『アオイホノオ』が今熱い。
関西では毎週月曜日に放送しているのだが、ここしばらくは『月曜は夜ふかし』の代わりに、こちらを録画して見ている。
いやあ、こらおもろいですわ。
ふだんあまりテレビドラマを見ない私が、なぜにてそんなに盛り上がっているのかと言えば、もちろんドラマ自体がおもしろいというのもあるけど、それよりもなによりも、大阪芸大を舞台に奮闘する登場人物たちに大いなる共感と郷愁を覚えるから。
そう、なんといっても10代、20代のころは私も庵野さんや赤井さん、そして主人公であるモユル君のごとき、
「『なにかを表現したい願望』がほとばしるボンクラ男子」
であったからなのだ。
私自身、読書や映画が好きで漠然と、
「こういうものを、自分で作れたらいいだろうなあ」
なんて夢想したりする少年であったが、それが具体性を持ったのは高校の部活からであった。
そこで初めて舞台上でパフォーマンスをし、それがウケたときに、
「世界には、こんな快感があるのか!」
と開眼。庵野さんやモユル君は「アニメ」「マンガ」だったが、私も演劇や落語で舞台に立ったり、自主映画を作ってる友人を手伝ったり、ミニコミを作ったりと、(もちろんドラマの彼らとは比ぶべくもないレベルの話ですが)アクティブに活動していたのだ。
私自身はモユル君のごとく「絶対プロになる!」という熱いタイプではなかったけど、素人とはいえそういうことをして遊んでいると、自然、周囲もそういった自意識過剰な「表現したい君」「したい子ちゃん」が集まってくることになる。

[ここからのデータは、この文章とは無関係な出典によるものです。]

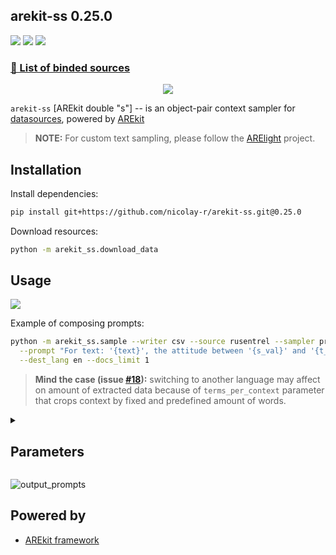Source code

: ## arekit-ss 0.25.0

![](https://img.shields.io/badge/Python-3.9-brightgreen.svg)
![](https://img.shields.io/badge/AREkit-0.25.0-orange.svg)
[![](https://colab.research.google.com/assets/colab-badge.svg)](https://colab.research.google.com/github/nicolay-r/arekit-ss/blob/master/arekit_ss.ipynb)

### [📜 List of binded sources](https://github.com/nicolay-r/AREkit/wiki/Binded-Sources)

<p align="center">
    <img src="logo.png"/>
</p>

`arekit-ss` [AREkit double "s"] -- is an object-pair context sampler 
for [datasources](https://github.com/nicolay-r/AREkit/wiki/Binded-Sources), 
powered by [AREkit](https://github.com/nicolay-r/AREkit)

> **NOTE:** For custom text sampling, please follow the [ARElight](https://github.com/nicolay-r/ARElight) project.

## Installation

Install dependencies:
```bash
pip install git+https://github.com/nicolay-r/arekit-ss.git@0.25.0
```

Download resources:
```bash
python -m arekit_ss.download_data
```

## Usage
[![](https://colab.research.google.com/assets/colab-badge.svg)](https://colab.research.google.com/github/nicolay-r/arekit-ss/blob/master/arekit_ss.ipynb)

Example of composing prompts:
```bash
python -m arekit_ss.sample --writer csv --source rusentrel --sampler prompt \
  --prompt "For text: '{text}', the attitude between '{s_val}' and '{t_val}' is: '{label_val}'" \
  --dest_lang en --docs_limit 1
```

> **Mind the case (issue [#18](https://github.com/nicolay-r/arekit-ss/issues/18)):**
> switching to another language may affect on amount of extracted data because of `terms_per_context`
> parameter that crops context by fixed and predefined amount of words.

<details>
<summary>

## Parameters
</summary>

* `source` -- source name from the list of the [supported sources](https://github.com/nicolay-r/arekit-ss/blob/master/arekit_ss/sources/src_list.py).
    * `terms_per_context` -- amount of words (terms) in between SOURCE and TARGET objects.
    * `object-source-types` -- filter specific source object types
    * `object-target-types` -- filter specific target object types
    * `relation_types` -- list of types, in which items separated with `|` char; all by default
    * `splits` -- Manual selection of the data-types related splits that should be chosen for the sampling process; 
      types should be separated by ':' sign; for example: 'train:test'
* `sampler` -- List of the supported samplers:
    * `nn` -- CNN/LSTM architecture related, including frames annotation from [RuSentiFrames](https://github.com/nicolay-r/RuSentiFrames).
        * `no-vectorize` -- flag is applicable only for `nn`, and denotes no need to generate embeddings for features
    * `bert` -- BERT-based, single-input sequence.
    * `prompt` -- prompt-based sampler for LLM systems [[prompt engeneering guide]](https://github.com/dair-ai/Prompt-Engineering-Guide)
        * `prompt` -- text of the prompt which includes the following parameters:
          * `{text}` is an original text of the sample
          * `{s_val}` and `{t_val}` values of the source and target of the pairs respectively
          * `{label_val}` value of the label
* `writer` -- the output format of samples:
    * `csv` -- for [AREnets](https://github.com/nicolay-r/AREnets) framework;
    * `jsonl` -- for [OpenNRE](https://github.com/thunlp/OpenNRE) framework.
    * `sqlite` -- SQLite-3.0 database.
* `mask_entities` -- mask entity mode.
* Text translation parameters:
    * `src_lang` -- original language of the text.
    * `dest_lang` -- target language of the text.
* `output_dir` -- target directory for samples storing
* Limiting the amount of documents from source:
    * `docs_limit` -- amount of documents to be considered for sampling from the whole source.
    * `doc_ids` -- list of the document IDs.
</details>

![output_prompts](https://github.com/nicolay-r/arekit-ss/assets/14871187/d1499f24-b2df-410b-98cc-8d4018de8c65)

## Powered by

* [AREkit framework](https://github.com/nicolay-r/AREkit)
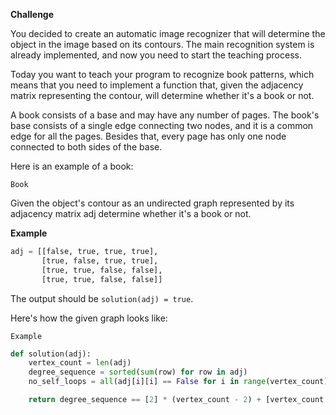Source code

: **Challenge**

You decided to create an automatic image recognizer that will determine the object in the image based on its contours. The main recognition system is already implemented, and now you need to start the teaching process.

Today you want to teach your program to recognize book patterns, which means that you need to implement a function that, given the adjacency matrix representing the contour, will determine whether it's a book or not.

A book consists of a base and may have any number of pages.
The book's base consists of a single edge connecting two nodes, and it is a common edge for all the pages. Besides that, every page has only one node connected to both sides of the base.

Here is an example of a book:

```
Book
```

Given the object's contour as an undirected graph represented by its adjacency matrix adj determine whether it's a book or not.

**Example**

```python
adj = [[false, true, true, true],
       [true, false, true, true],
       [true, true, false, false],
       [true, true, false, false]]
```
The output should be
`solution(adj) = true`.

Here's how the given graph looks like:

```
Example
```

```python
def solution(adj):
    vertex_count = len(adj)
    degree_sequence = sorted(sum(row) for row in adj)
    no_self_loops = all(adj[i][i] == False for i in range(vertex_count))

    return degree_sequence == [2] * (vertex_count - 2) + [vertex_count - 1] * 2 and no_self_loops
```
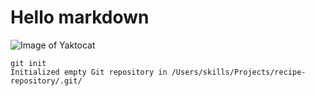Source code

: # Hello markdown
![Image of Yaktocat](https://octodex.github.com/images/yaktocat.png)
```
git init
Initialized empty Git repository in /Users/skills/Projects/recipe-repository/.git/
```

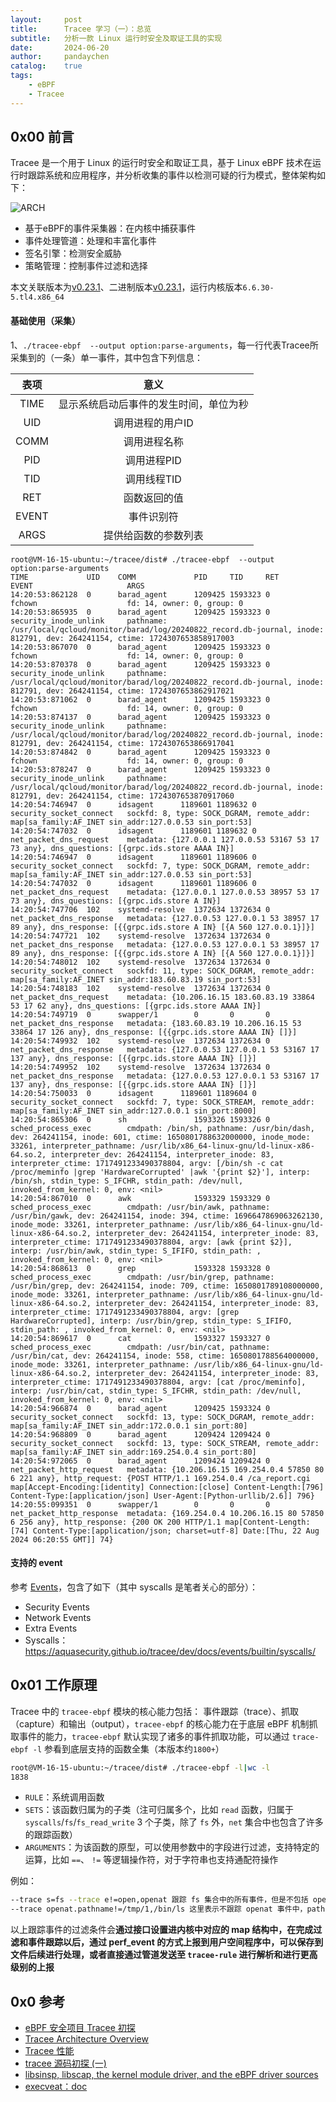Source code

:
 ```yaml
---
layout:     post
title:      Tracee 学习（一）：总览
subtitle:   分析一款 Linux 运行时安全及取证工具的实现
date:       2024-06-20
author:     pandaychen
catalog:    true
tags:
    - eBPF
    - Tracee
---
```


##  0x00    前言
Tracee 是一个用于 Linux 的运行时安全和取证工具，基于 Linux eBPF 技术在运行时跟踪系统和应用程序，并分析收集的事件以检测可疑的行为模式，整体架构如下：

![ARCH](https://raw.githubusercontent.com/pandaychen/pandaychen.github.io/master/blog_img/tracee/architecture-1.png)

-   基于eBPF的事件采集器：在内核中捕获事件
-   事件处理管道：处理和丰富化事件
-   签名引擎：检测安全威胁
-   策略管理：控制事件过滤和选择

本文关联版本为[v0.23.1](https://github.com/aquasecurity/tracee/releases/tag/v0.23.1)、二进制版本[v0.23.1](https://github.com/aquasecurity/tracee/releases/download/v0.23.1/tracee-x86_64.v0.23.1.tar.gz)，运行内核版本`6.6.30-5.tl4.x86_64`

####    基础使用（采集）
1、`./tracee-ebpf  --output option:parse-arguments`，每一行代表Tracee所采集到的（一条）单一事件，其中包含下列信息：

| 表项 | 意义 | 
| :-----:| :----: | 
| TIME | 显示系统启动后事件的发生时间，单位为秒 | 
| UID | 调用进程的用户ID | 
| COMM | 调用进程名称 | 
| PID | 调用进程PID | 
| TID | 调用线程TID | 
| RET | 函数返回的值 | 
| EVENT | 事件识别符 | 
| ARGS | 提供给函数的参数列表 | 

```text
root@VM-16-15-ubuntu:~/tracee/dist# ./tracee-ebpf  --output option:parse-arguments
TIME             UID    COMM             PID     TID     RET              EVENT                     ARGS
14:20:53:862128  0      barad_agent      1209425 1593323 0                fchown                    fd: 14, owner: 0, group: 0
14:20:53:865935  0      barad_agent      1209425 1593323 0                security_inode_unlink     pathname: /usr/local/qcloud/monitor/barad/log/20240822_record.db-journal, inode: 812791, dev: 264241154, ctime: 1724307653858917003
14:20:53:867070  0      barad_agent      1209425 1593323 0                fchown                    fd: 14, owner: 0, group: 0
14:20:53:870378  0      barad_agent      1209425 1593323 0                security_inode_unlink     pathname: /usr/local/qcloud/monitor/barad/log/20240822_record.db-journal, inode: 812791, dev: 264241154, ctime: 1724307653862917021
14:20:53:871062  0      barad_agent      1209425 1593323 0                fchown                    fd: 14, owner: 0, group: 0
14:20:53:874137  0      barad_agent      1209425 1593323 0                security_inode_unlink     pathname: /usr/local/qcloud/monitor/barad/log/20240822_record.db-journal, inode: 812791, dev: 264241154, ctime: 1724307653866917041
14:20:53:874842  0      barad_agent      1209425 1593323 0                fchown                    fd: 14, owner: 0, group: 0
14:20:53:878247  0      barad_agent      1209425 1593323 0                security_inode_unlink     pathname: /usr/local/qcloud/monitor/barad/log/20240822_record.db-journal, inode: 812791, dev: 264241154, ctime: 1724307653870917060
14:20:54:746947  0      idsagent      1189601 1189632 0                security_socket_connect   sockfd: 8, type: SOCK_DGRAM, remote_addr: map[sa_family:AF_INET sin_addr:127.0.0.53 sin_port:53]
14:20:54:747032  0      idsagent      1189601 1189632 0                net_packet_dns_request    metadata: {127.0.0.1 127.0.0.53 53167 53 17 73 any}, dns_questions: [{grpc.ids.store AAAA IN}]
14:20:54:746947  0      idsagent      1189601 1189606 0                security_socket_connect   sockfd: 7, type: SOCK_DGRAM, remote_addr: map[sa_family:AF_INET sin_addr:127.0.0.53 sin_port:53]
14:20:54:747032  0      idsagent      1189601 1189606 0                net_packet_dns_request    metadata: {127.0.0.1 127.0.0.53 38957 53 17 73 any}, dns_questions: [{grpc.ids.store A IN}]
14:20:54:747706  102    systemd-resolve  1372634 1372634 0                net_packet_dns_response   metadata: {127.0.0.53 127.0.0.1 53 38957 17 89 any}, dns_response: [{{grpc.ids.store A IN} [{A 560 127.0.0.1}]}]
14:20:54:747721  102    systemd-resolve  1372634 1372634 0                net_packet_dns_response   metadata: {127.0.0.53 127.0.0.1 53 38957 17 89 any}, dns_response: [{{grpc.ids.store A IN} [{A 560 127.0.0.1}]}]
14:20:54:748012  102    systemd-resolve  1372634 1372634 0                security_socket_connect   sockfd: 11, type: SOCK_DGRAM, remote_addr: map[sa_family:AF_INET sin_addr:183.60.83.19 sin_port:53]
14:20:54:748183  102    systemd-resolve  1372634 1372634 0                net_packet_dns_request    metadata: {10.206.16.15 183.60.83.19 33864 53 17 62 any}, dns_questions: [{grpc.ids.store AAAA IN}]
14:20:54:749719  0      swapper/1        0       0       0                net_packet_dns_response   metadata: {183.60.83.19 10.206.16.15 53 33864 17 126 any}, dns_response: [{{grpc.ids.store AAAA IN} []}]
14:20:54:749932  102    systemd-resolve  1372634 1372634 0                net_packet_dns_response   metadata: {127.0.0.53 127.0.0.1 53 53167 17 137 any}, dns_response: [{{grpc.ids.store AAAA IN} []}]
14:20:54:749952  102    systemd-resolve  1372634 1372634 0                net_packet_dns_response   metadata: {127.0.0.53 127.0.0.1 53 53167 17 137 any}, dns_response: [{{grpc.ids.store AAAA IN} []}]
14:20:54:750033  0      idsagent      1189601 1189604 0                security_socket_connect   sockfd: 7, type: SOCK_STREAM, remote_addr: map[sa_family:AF_INET sin_addr:127.0.0.1 sin_port:8000]
14:20:54:865306  0      sh               1593326 1593326 0                sched_process_exec        cmdpath: /bin/sh, pathname: /usr/bin/dash, dev: 264241154, inode: 601, ctime: 1650801788632000000, inode_mode: 33261, interpreter_pathname: /usr/lib/x86_64-linux-gnu/ld-linux-x86-64.so.2, interpreter_dev: 264241154, interpreter_inode: 83, interpreter_ctime: 1717491233490378804, argv: [/bin/sh -c cat /proc/meminfo |grep 'HardwareCorrupted' |awk '{print $2}'], interp: /bin/sh, stdin_type: S_IFCHR, stdin_path: /dev/null, invoked_from_kernel: 0, env: <nil>
14:20:54:867010  0      awk              1593329 1593329 0                sched_process_exec        cmdpath: /usr/bin/awk, pathname: /usr/bin/gawk, dev: 264241154, inode: 394, ctime: 1696647869063262130, inode_mode: 33261, interpreter_pathname: /usr/lib/x86_64-linux-gnu/ld-linux-x86-64.so.2, interpreter_dev: 264241154, interpreter_inode: 83, interpreter_ctime: 1717491233490378804, argv: [awk {print $2}], interp: /usr/bin/awk, stdin_type: S_IFIFO, stdin_path: , invoked_from_kernel: 0, env: <nil>
14:20:54:868613  0      grep             1593328 1593328 0                sched_process_exec        cmdpath: /usr/bin/grep, pathname: /usr/bin/grep, dev: 264241154, inode: 709, ctime: 1650801789108000000, inode_mode: 33261, interpreter_pathname: /usr/lib/x86_64-linux-gnu/ld-linux-x86-64.so.2, interpreter_dev: 264241154, interpreter_inode: 83, interpreter_ctime: 1717491233490378804, argv: [grep HardwareCorrupted], interp: /usr/bin/grep, stdin_type: S_IFIFO, stdin_path: , invoked_from_kernel: 0, env: <nil>
14:20:54:869617  0      cat              1593327 1593327 0                sched_process_exec        cmdpath: /usr/bin/cat, pathname: /usr/bin/cat, dev: 264241154, inode: 558, ctime: 1650801788564000000, inode_mode: 33261, interpreter_pathname: /usr/lib/x86_64-linux-gnu/ld-linux-x86-64.so.2, interpreter_dev: 264241154, interpreter_inode: 83, interpreter_ctime: 1717491233490378804, argv: [cat /proc/meminfo], interp: /usr/bin/cat, stdin_type: S_IFCHR, stdin_path: /dev/null, invoked_from_kernel: 0, env: <nil>
14:20:54:966874  0      barad_agent      1209425 1593324 0                security_socket_connect   sockfd: 13, type: SOCK_DGRAM, remote_addr: map[sa_family:AF_INET sin_addr:172.0.0.1 sin_port:80]
14:20:54:968809  0      barad_agent      1209424 1209424 0                security_socket_connect   sockfd: 13, type: SOCK_STREAM, remote_addr: map[sa_family:AF_INET sin_addr:169.254.0.4 sin_port:80]
14:20:54:972065  0      barad_agent      1209424 1209424 0                net_packet_http_request   metadata: {10.206.16.15 169.254.0.4 57850 80 6 221 any}, http_request: {POST HTTP/1.1 169.254.0.4 /ca_report.cgi map[Accept-Encoding:[identity] Connection:[close] Content-Length:[796] Content-Type:[application/json] User-Agent:[Python-urllib/2.6]] 796}
14:20:55:099351  0      swapper/1        0       0       0                net_packet_http_response  metadata: {169.254.0.4 10.206.16.15 80 57850 6 256 any}, http_response: {200 OK 200 HTTP/1.1 map[Content-Length:[74] Content-Type:[application/json; charset=utf-8] Date:[Thu, 22 Aug 2024 06:20:55 GMT]] 74}
```

####    支持的 event
参考 [Events](https://aquasecurity.github.io/tracee/dev/docs/events/)，包含了如下（其中 syscalls 是笔者关心的部分）：

-   Security Events
-   Network Events
-   Extra Events
-   Syscalls：https://aquasecurity.github.io/tracee/dev/docs/events/builtin/syscalls/

##  0x01    工作原理
Tracee 中的 `tracee-ebpf` 模块的核心能力包括： 事件跟踪（trace）、抓取（capture）和输出（output），`tracee-ebpf` 的核心能力在于底层 eBPF 机制抓取事件的能力，`tracee-ebpf` 默认实现了诸多的事件抓取功能，可以通过 `trace-ebpf -l` 参看到底层支持的函数全集（本版本约`1800+`）

```BASH
root@VM-16-15-ubuntu:~/tracee/dist# ./tracee-ebpf -l|wc -l
1838
```

-   `RULE`：系统调用函数
-   `SETS`：该函数归属为的子类（注可归属多个，比如 `read` 函数，归属于 `syscalls`/`fs`/`fs_read_write` 3 个子类，除了 `fs` 外，`net` 集合中也包含了许多的跟踪函数）
-   `ARGUMENTS`：为该函数的原型，可以使用参数中的字段进行过滤，支持特定的运算，比如 `==`、 `!=` 等逻辑操作符，对于字符串也支持通配符操作

例如：

```bash
--trace s=fs --trace e!=open,openat 跟踪 fs 集合中的所有事件，但是不包括 open,openat 两个函数
--trace openat.pathname!=/tmp/1,/bin/ls 这里表示不跟踪 openat 事件中，pathname 为 /tmp/1,/bin/ls 的事件，注意这里的 openat.pathname 为跟踪函数名与函数参数的组合
```

以上跟踪事件的过滤条件会**通过接口设置进内核中对应的 map 结构中，在完成过滤和事件跟踪以后，通过 perf_event 的方式上报到用户空间程序中，可以保存到文件后续进行处理，或者直接通过管道发送至 `tracee-rule` 进行解析和进行更高级别的上报**

##  0x0    参考
-   [eBPF 安全项目 Tracee 初探](https://www.do1618.com/archives/1702/ebpf-an-quan-xiang-mu-tracee-chu-tan/)
-   [Tracee Architecture Overview](https://aquasecurity.github.io/tracee/v0.8.0/architecture/)
-   [Tracee 性能](https://aquasecurity.github.io/tracee/v0.8.0/deep-dive/performance/)
-   [tracee 源码初探 (一)](https://www.cnblogs.com/janeysj/p/16254048.html)
-   [libsinsp, libscap, the kernel module driver, and the eBPF driver sources](https://github.com/falcosecurity/libs)
-   [execveat：doc](https://aquasecurity.github.io/tracee/v0.22/docs/events/builtin/syscalls/execveat/)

映画監督や某アニメーション学院に通ってる声優にマンガ家、舞台女優にノンフィクション・ライターにミュージシャン、ゲームクリエイター、詰将棋作家などなどが跳梁跋扈。
もちろん、その多くは頭に「自称」かお尻に「の卵」がつくが、プロとして活躍する人もいたし、その流れでジュニア小説家(今で言うライトノベル)、果てはポルノ作家といった、やや風変わりな仕事をしている方のお話を聞く機会もあったりしたものだ。
ともかくも、プロアマ問わず、金にもならず才能があるかどうかもわからないのに養成所に通ったり、シコシコと原稿用紙のマス目を埋めたり、むやみに楽器をかき鳴らしたり、プログラムを組んだりといったヤカラがあとを絶たなかったのである。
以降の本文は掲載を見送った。